Taking a Second Look

I recently saw a picture online that caught me off guard. At first glance, I thought I saw what
appeared to be a young girl with cat-like features. But I knew that idea was absurd, so I took a
second look. Now I could see what was really there. I was looking at a picture of a young girl holding
a cat in front of her face in just the right way that the cat’s nose and mouth looked like they were part
of the young girl’s face. Now that I saw it, the answer was obvious. However, to come to that
conclusion, I needed to take a second look.
Sometimes we can read a verse of Scripture and our initial reaction is, “Come again?”, because we
are caught off guard by what it says. I came across such a verse this week. Acts 2:38 says, “Repent
and be baptized, every one of you, in the name of Jesus Christ for the forgiveness of your sins. And
you will receive the gift of the Holy Spirit.” Two questions immediately popped into my head after
initially reading this verse: (1) Is this verse teaching that, in order for God to forgive a person’s sins,
they must repent and be baptized? and (2) Is this verse teaching that the Holy Spirit indwells a
Christian only after they have repented and been baptized?
In order to answer these questions, let’s take a second look at Acts 2:38, and its context.  It is the Day
of Pentecost (2:1).  The believers in Jerusalem have just been filled with the Holy Spirit, and given the
ability to speak in other known languages (2:4).  Peter gets up in front of a Jewish crowd and
preaches his first public sermon (2:14-36).  The crowd is obviously moved by what Peter says, and
asks, “What shall we do?” (2:37). Peter replies, “Repent and be baptized every one of you, in the
name of Jesus Christ for the forgiveness of your sins.  And you will receive the gift of the Holy Spirit”
To answer the above questions, we need to start with Peter’s statement, “Repent and be
baptized…for the forgiveness of your sins.”  Grammatically, it may seem like Peter is saying that for a
person to have their sins forgiven they must repent AND be baptized. Theologically, we know this
can’t be Peter’s intent.  How do we know?  Because the main issue resolved by the Jerusalem
Council in Acts 15 was that the gospel reveals a salvation which comes through faith in Christ alone,
not Christ + something else. Therefore, Peter could not possibly be stating that forgiveness of sins
comes as a result of repentance AND baptism.
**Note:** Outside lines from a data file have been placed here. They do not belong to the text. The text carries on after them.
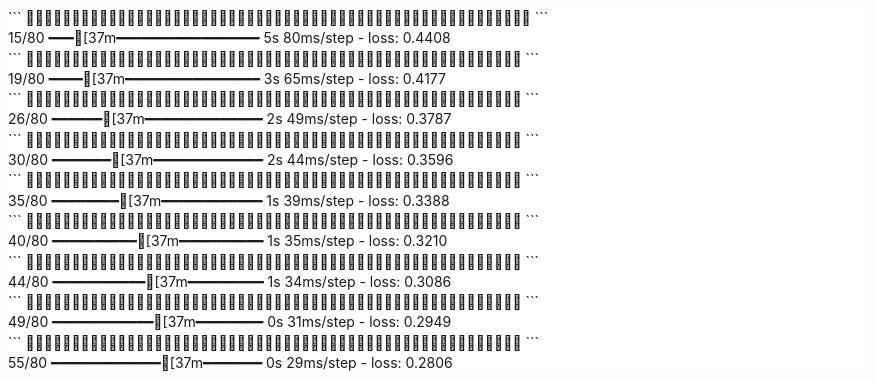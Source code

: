 <div class="k-default-codeblock">
```

```
</div>
 15/80 ━━━[37m━━━━━━━━━━━━━━━━━  5s 80ms/step - loss: 0.4408 

<div class="k-default-codeblock">
```

```
</div>
 19/80 ━━━━[37m━━━━━━━━━━━━━━━━  3s 65ms/step - loss: 0.4177

<div class="k-default-codeblock">
```

```
</div>
 26/80 ━━━━━━[37m━━━━━━━━━━━━━━  2s 49ms/step - loss: 0.3787

<div class="k-default-codeblock">
```

```
</div>
 30/80 ━━━━━━━[37m━━━━━━━━━━━━━  2s 44ms/step - loss: 0.3596

<div class="k-default-codeblock">
```

```
</div>
 35/80 ━━━━━━━━[37m━━━━━━━━━━━━  1s 39ms/step - loss: 0.3388

<div class="k-default-codeblock">
```

```
</div>
 40/80 ━━━━━━━━━━[37m━━━━━━━━━━  1s 35ms/step - loss: 0.3210

<div class="k-default-codeblock">
```

```
</div>
 44/80 ━━━━━━━━━━━[37m━━━━━━━━━  1s 34ms/step - loss: 0.3086

<div class="k-default-codeblock">
```

```
</div>
 49/80 ━━━━━━━━━━━━[37m━━━━━━━━  0s 31ms/step - loss: 0.2949

<div class="k-default-codeblock">
```

```
</div>
 55/80 ━━━━━━━━━━━━━[37m━━━━━━━  0s 29ms/step - loss: 0.2806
So what is the connection then between repentance, baptism, and the forgiveness of sins?  When
a person repents of his sins and gives their life over to Christ, God forgives them of their sins.  Shortly
afterwards, the newfound Christian ideally will be baptized in order to publicly identify himself with
Jesus Christ.  One could argue that Peter here is viewing repentance and baptism as both being part
of the initial conversion experience, although he would readily admit that it is repentance, and not
baptism, that leads to the forgiveness of sins.  I think that is what Peter is communicating in Acts
Now, regarding the timing of when a Christian receives the gift of the Holy Spirit, Romans 8:9 makes
it clear that, “if anyone does not have the Spirit of Christ, he does not belong to Christ.”  In other
words, a person is not a true believer unless he has the Holy Spirit dwelling within them. Therefore, a
Christian receives the gift of the Holy Spirit at the moment of their conversion, not after they are
baptized.  I believe that, in Acts 2:38, Peter, is connecting repentance and baptism as part of the
general conversion experience of a new believer, and says that the gift of the Holy
Spirit accompanies that conversion experience, even though the Holy Spirit actually takes residence
in the new believer after they repent and turn to Christ, not after they get baptized. The picture
seems clear to me, but only after taking a second look.